PROBLEM
Below is a listing; restate from it, character for character, the lines beginning at the line holding "236434399.252 ± 9209297.004" and ending at the line holding "32050855.915 ± 1371581.512", both included.

RECORDS PROVIDED

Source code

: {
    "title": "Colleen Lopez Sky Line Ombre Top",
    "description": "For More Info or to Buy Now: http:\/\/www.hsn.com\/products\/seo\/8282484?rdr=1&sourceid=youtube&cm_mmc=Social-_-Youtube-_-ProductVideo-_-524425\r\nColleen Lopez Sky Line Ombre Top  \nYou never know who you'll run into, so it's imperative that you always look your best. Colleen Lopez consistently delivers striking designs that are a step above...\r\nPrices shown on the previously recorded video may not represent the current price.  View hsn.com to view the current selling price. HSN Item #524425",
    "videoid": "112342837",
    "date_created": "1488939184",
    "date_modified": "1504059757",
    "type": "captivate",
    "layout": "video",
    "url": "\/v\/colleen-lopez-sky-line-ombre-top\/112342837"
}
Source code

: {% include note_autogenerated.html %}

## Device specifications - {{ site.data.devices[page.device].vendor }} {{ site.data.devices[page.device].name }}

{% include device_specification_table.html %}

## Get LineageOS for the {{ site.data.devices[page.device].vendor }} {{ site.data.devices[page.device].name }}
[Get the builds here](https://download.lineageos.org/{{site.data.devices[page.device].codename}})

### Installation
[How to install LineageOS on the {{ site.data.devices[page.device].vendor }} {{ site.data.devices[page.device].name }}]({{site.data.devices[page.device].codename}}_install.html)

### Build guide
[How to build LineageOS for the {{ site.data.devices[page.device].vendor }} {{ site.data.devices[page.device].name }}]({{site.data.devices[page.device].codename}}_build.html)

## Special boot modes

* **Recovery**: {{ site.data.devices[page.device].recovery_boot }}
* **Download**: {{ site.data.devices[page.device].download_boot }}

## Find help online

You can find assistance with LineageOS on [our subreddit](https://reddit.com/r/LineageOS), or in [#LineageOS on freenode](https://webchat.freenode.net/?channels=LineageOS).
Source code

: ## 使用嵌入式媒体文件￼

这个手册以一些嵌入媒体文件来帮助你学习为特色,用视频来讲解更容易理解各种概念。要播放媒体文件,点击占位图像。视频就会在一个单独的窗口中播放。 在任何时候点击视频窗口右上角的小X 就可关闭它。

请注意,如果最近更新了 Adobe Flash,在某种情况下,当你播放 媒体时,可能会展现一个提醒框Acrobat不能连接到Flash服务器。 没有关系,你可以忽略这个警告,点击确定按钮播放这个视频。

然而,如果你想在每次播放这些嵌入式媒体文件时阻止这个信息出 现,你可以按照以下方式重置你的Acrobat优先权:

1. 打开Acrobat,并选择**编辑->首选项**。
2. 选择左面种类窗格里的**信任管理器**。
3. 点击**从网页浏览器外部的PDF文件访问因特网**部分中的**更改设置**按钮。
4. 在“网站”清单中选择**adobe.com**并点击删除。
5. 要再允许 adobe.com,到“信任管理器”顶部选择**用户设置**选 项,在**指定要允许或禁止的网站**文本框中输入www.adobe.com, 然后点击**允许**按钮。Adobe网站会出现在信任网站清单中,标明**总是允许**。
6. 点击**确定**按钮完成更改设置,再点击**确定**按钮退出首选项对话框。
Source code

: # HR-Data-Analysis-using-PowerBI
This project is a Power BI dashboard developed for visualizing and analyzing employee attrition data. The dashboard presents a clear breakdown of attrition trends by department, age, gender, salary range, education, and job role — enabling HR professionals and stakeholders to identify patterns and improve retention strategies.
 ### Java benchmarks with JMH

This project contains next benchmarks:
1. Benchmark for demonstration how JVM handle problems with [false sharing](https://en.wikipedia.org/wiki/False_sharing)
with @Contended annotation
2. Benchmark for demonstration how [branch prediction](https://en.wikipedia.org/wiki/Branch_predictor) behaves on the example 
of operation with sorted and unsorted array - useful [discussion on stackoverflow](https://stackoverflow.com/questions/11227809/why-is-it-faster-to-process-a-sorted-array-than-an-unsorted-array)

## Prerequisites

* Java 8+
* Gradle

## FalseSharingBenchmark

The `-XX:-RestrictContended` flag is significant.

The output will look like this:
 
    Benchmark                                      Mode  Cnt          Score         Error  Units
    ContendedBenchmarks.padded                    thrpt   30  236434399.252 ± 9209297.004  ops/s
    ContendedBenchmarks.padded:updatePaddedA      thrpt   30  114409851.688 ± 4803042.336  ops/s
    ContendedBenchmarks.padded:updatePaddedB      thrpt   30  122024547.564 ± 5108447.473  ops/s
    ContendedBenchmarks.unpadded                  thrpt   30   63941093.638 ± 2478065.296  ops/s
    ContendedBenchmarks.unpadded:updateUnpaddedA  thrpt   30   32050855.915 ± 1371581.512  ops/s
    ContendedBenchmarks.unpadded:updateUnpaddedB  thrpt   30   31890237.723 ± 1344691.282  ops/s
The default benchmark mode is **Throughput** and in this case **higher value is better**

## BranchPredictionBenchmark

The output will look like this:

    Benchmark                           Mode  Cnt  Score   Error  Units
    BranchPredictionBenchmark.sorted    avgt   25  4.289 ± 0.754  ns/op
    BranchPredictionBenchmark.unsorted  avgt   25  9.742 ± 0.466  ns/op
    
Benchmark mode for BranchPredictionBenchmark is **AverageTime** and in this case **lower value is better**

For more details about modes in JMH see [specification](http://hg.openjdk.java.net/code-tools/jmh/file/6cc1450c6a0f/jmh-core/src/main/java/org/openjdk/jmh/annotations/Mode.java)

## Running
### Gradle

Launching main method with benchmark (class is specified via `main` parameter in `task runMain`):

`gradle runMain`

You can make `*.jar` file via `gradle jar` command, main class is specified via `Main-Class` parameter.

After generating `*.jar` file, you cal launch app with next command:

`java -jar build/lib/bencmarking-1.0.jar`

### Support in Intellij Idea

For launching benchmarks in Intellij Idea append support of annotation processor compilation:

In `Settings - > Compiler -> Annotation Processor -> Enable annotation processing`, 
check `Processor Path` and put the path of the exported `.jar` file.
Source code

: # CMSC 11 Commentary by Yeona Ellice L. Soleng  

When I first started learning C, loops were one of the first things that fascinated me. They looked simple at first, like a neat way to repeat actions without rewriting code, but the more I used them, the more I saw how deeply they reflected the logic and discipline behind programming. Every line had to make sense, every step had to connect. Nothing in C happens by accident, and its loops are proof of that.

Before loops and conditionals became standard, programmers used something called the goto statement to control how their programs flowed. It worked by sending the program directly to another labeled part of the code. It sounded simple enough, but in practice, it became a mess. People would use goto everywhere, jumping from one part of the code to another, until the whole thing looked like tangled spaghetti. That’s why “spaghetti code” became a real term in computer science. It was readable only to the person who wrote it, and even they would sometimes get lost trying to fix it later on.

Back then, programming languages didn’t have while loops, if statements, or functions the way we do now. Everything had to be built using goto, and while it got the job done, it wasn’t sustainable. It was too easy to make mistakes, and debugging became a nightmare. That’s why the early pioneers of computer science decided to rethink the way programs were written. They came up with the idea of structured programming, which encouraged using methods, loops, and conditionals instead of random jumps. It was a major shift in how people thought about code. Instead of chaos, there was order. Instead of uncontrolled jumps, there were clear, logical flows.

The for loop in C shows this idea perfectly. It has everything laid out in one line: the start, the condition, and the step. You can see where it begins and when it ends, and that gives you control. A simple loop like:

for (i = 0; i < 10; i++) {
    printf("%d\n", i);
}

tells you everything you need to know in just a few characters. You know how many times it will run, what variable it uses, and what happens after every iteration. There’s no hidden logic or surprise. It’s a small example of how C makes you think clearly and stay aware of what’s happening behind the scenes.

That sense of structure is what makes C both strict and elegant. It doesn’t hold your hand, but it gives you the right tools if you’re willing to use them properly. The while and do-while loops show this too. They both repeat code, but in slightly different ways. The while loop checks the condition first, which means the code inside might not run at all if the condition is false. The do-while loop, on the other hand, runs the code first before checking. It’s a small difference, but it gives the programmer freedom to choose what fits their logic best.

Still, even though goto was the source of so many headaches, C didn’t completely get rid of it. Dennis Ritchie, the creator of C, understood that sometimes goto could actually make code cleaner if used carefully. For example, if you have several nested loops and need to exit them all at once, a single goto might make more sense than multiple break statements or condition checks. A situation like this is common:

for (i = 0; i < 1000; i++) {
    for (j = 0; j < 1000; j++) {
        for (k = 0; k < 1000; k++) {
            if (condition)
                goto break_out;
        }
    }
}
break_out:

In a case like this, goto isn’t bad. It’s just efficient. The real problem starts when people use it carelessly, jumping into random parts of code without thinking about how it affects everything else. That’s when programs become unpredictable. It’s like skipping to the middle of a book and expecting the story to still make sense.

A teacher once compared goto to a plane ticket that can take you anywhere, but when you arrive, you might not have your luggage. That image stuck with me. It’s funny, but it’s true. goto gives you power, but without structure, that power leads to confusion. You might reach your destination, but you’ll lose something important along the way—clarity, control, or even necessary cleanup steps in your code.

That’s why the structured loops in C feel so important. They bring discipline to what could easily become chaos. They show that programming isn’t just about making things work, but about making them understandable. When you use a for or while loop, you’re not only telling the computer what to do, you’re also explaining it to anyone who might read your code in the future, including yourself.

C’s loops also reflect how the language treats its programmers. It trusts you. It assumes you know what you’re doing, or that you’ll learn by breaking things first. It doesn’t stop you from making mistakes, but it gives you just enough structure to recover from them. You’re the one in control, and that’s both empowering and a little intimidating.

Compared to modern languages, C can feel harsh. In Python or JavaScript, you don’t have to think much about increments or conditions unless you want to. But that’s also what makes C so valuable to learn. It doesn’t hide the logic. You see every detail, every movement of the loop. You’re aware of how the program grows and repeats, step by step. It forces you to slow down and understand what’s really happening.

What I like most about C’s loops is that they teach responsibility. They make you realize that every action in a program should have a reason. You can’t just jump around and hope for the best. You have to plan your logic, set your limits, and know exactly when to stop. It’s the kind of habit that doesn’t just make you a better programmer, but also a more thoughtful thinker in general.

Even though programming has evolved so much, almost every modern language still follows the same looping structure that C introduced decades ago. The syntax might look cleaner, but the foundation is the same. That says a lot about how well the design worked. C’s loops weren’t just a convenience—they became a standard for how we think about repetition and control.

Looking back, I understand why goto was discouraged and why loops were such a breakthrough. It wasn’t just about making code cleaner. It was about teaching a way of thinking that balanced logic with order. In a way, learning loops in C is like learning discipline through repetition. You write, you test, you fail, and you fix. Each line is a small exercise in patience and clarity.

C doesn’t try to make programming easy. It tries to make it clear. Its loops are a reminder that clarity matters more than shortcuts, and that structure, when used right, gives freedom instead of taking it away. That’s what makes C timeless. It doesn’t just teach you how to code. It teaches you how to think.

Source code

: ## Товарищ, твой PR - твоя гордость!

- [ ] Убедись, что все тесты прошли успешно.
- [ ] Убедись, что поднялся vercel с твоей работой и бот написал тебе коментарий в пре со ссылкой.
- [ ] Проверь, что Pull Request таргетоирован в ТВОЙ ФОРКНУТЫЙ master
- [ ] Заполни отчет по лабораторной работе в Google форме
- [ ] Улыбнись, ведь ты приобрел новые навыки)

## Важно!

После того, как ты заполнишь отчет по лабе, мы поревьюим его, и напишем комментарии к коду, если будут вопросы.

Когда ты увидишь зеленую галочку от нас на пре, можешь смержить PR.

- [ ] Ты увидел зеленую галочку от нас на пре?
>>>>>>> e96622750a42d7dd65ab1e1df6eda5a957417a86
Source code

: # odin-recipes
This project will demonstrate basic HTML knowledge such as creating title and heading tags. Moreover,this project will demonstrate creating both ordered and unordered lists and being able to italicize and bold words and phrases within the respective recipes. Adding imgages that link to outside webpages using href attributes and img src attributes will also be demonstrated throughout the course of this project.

EXERCISE OUTPUT
    ContendedBenchmarks.padded                    thrpt   30  236434399.252 ± 9209297.004  ops/s
    ContendedBenchmarks.padded:updatePaddedA      thrpt   30  114409851.688 ± 4803042.336  ops/s
    ContendedBenchmarks.padded:updatePaddedB      thrpt   30  122024547.564 ± 5108447.473  ops/s
    ContendedBenchmarks.unpadded                  thrpt   30   63941093.638 ± 2478065.296  ops/s
    ContendedBenchmarks.unpadded:updateUnpaddedA  thrpt   30   32050855.915 ± 1371581.512  ops/s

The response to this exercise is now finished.